Melanoma brain metastasis is associated with an extremely poor prognosis, with a median overall survival of 4–5 months. Since 2011, the overall survival of patients with stage IV melanoma has been significantly improved with the advent of new targeted therapies and checkpoint inhibitors. We analyze the survival outcomes of patients diagnosed with brain metastasis after the introduction of these novel drugs.
We performed a retrospective analysis of our melanoma center database and identified 79 patients with brain metastasis between 2011 and 2015.
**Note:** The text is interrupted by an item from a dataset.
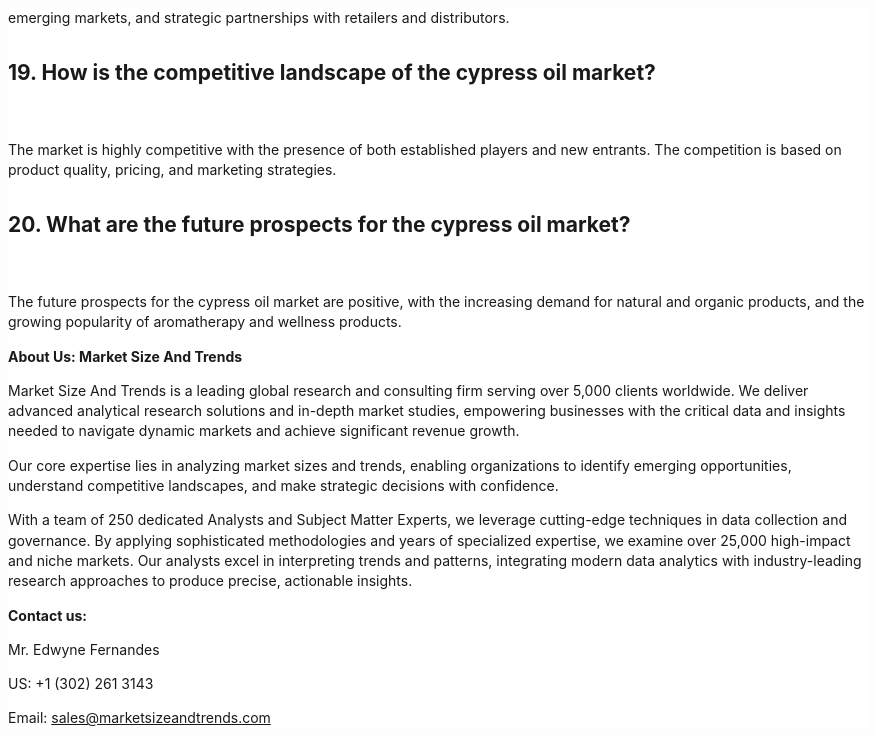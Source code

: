 emerging markets, and strategic partnerships with retailers and distributors.</p><h2>19. How is the competitive landscape of the cypress oil market?</h2><p>&nbsp;</p><p>The market is highly competitive with the presence of both established players and new entrants. The competition is based on product quality, pricing, and marketing strategies.</p><h2>20. What are the future prospects for the cypress oil market?</h2><p>&nbsp;</p><p>The future prospects for the cypress oil market are positive, with the increasing demand for natural and organic products, and the growing popularity of aromatherapy and wellness products.</p></body></html></p><p><strong>About Us:&nbsp;Market Size And Trends</strong></p><p>Market Size And Trends&nbsp;is a leading global research and consulting firm serving over 5,000 clients worldwide. We deliver advanced analytical research solutions and in-depth market studies, empowering businesses with the critical data and insights needed to navigate dynamic markets and achieve significant revenue growth.</p><p>Our core expertise lies in analyzing market sizes and trends, enabling organizations to identify emerging opportunities, understand competitive landscapes, and make strategic decisions with confidence.</p><p>With a team of 250 dedicated Analysts and Subject Matter Experts, we leverage cutting-edge techniques in data collection and governance. By applying sophisticated methodologies and years of specialized expertise, we examine over 25,000 high-impact and niche markets. Our analysts excel in interpreting trends and patterns, integrating modern data analytics with industry-leading research approaches to produce precise, actionable insights.</p><p><strong>Contact us:</strong></p><p>Mr. Edwyne Fernandes</p><p>US: +1 (302) 261 3143</p><p>Email: <a href="mailto:sales@marketsizeandtrends.com">sales@marketsizeandtrends.com</a>&nbsp;</p>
The median time from primary melanoma diagnosis to brain metastasis was 3.2 years. The median overall survival duration from the time of initial brain metastasis was 12.8 months. Following a diagnosis of brain metastasis, 39 (49.4%), 28 (35.4%), and 24 (30.4%) patients were treated with anti-CTLA-4 antibody, anti-PD-1 antibody, or BRAF inhibitors (with or without a MEK inhibitor), with a median overall survival of 19.2 months, 37.9 months and 12.7 months, respectively. Factors associated with significantly reduced overall survival included male sex, cerebellar metastasis, higher number of brain lesions, and treatment with whole-brain radiation therapy. Factors associated with significantly longer overall survival included treatment with craniotomy, stereotactic radiosurgery, or with anti-PD-1 antibody after initial diagnosis of brain metastasis.
These results show a significant improvement in the overall survival of patients with melanoma brain metastasis in the era of novel therapies. In addition, they suggest the activity of anti-PD-1 therapy specifically in the setting of brain metastasis.